Default weights (no configuration needed):

  • BM25 weight: 1.0
  • Semantic weight: 1.0
  • RRF smoothing constant (k): 60

When Hybrid is Used

  • --mode hybrid: Always uses hybrid (fails if indexes missing)
  • Auto-detect: Uses hybrid when both BM25 and semantic indexes exist
  • Fallback: Degrades gracefully to semantic-only or keyword-only if one index is missing

Pricing Data Maintenance

mdm uses hardcoded OpenAI pricing for embedding cost estimates. Prices change rarely for embedding models.

Current Pricing

View current pricing data in src/embeddings/openai-provider.ts:

export const PRICING_DATA = {
  lastUpdated: '2024-09',  // YYYY-MM format
  source: 'https://platform.openai.com/docs/pricing',
  prices: {
    'text-embedding-3-small': 0.02,  // per 1M tokens
    'text-embedding-3-large': 0.13,
    'text-embedding-ada-002': 0.10,
  }
}

Staleness Warnings

Cost estimates show warning if pricing data is >90 days old:

Estimated cost: ~$0.0200 (pricing as of 2024-09)
⚠ Pricing data is 147 days old. May not reflect current rates.
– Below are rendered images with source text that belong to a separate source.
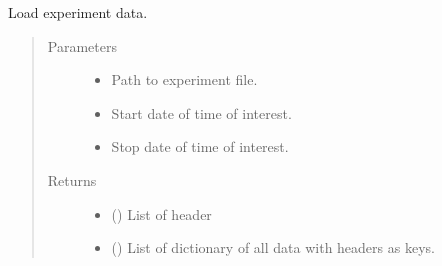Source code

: \documentclass[letterpaper,10pt,english]{sphinxmanual}
\begin{document}
\begin{fulllineitems}
\label{\detokenize{NoSeMazeControl/Analysis:Analysis.Performance.load_data}}
\pysigstartsignatures
{}
\pysigstopsignatures
\sphinxAtStartPar
Load experiment data.
\begin{quote}\begin{description}
\item[{Parameters}] \leavevmode\begin{itemize}
\item {} 
\sphinxAtStartPar
{} \textendash{} Path to experiment file.

\item {} 
\sphinxAtStartPar
{} \textendash{} Start date of time of interest.

\item {} 
\sphinxAtStartPar
{} \textendash{} Stop date of time of interest.

\end{itemize}

\item[{Returns}] \leavevmode
\sphinxAtStartPar
\begin{itemize}
\item {} 
\sphinxAtStartPar
{} () \textendash{} List of header

\item {} 
\sphinxAtStartPar
{} () \textendash{} List of dictionary of all data with headers as keys.

\end{itemize}


\end{description}\end{quote}

\end{fulllineitems}
\end{document}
Warnings are non-blocking - operations proceed normally.

Updating Pricing (Maintainers)

Quarterly check process:

  1. Visit https://platform.openai.com/docs/pricing
  2. Update PRICING_DATA.lastUpdated to current YYYY-MM
  3. Update PRICING_DATA.prices if prices changed
  4. Commit: git commit -m "chore: update OpenAI pricing data"
  5. Release new version

Why manual: Embedding API pricing changes infrequently (checked quarterly is sufficient). No reliable free API exists for automated updates.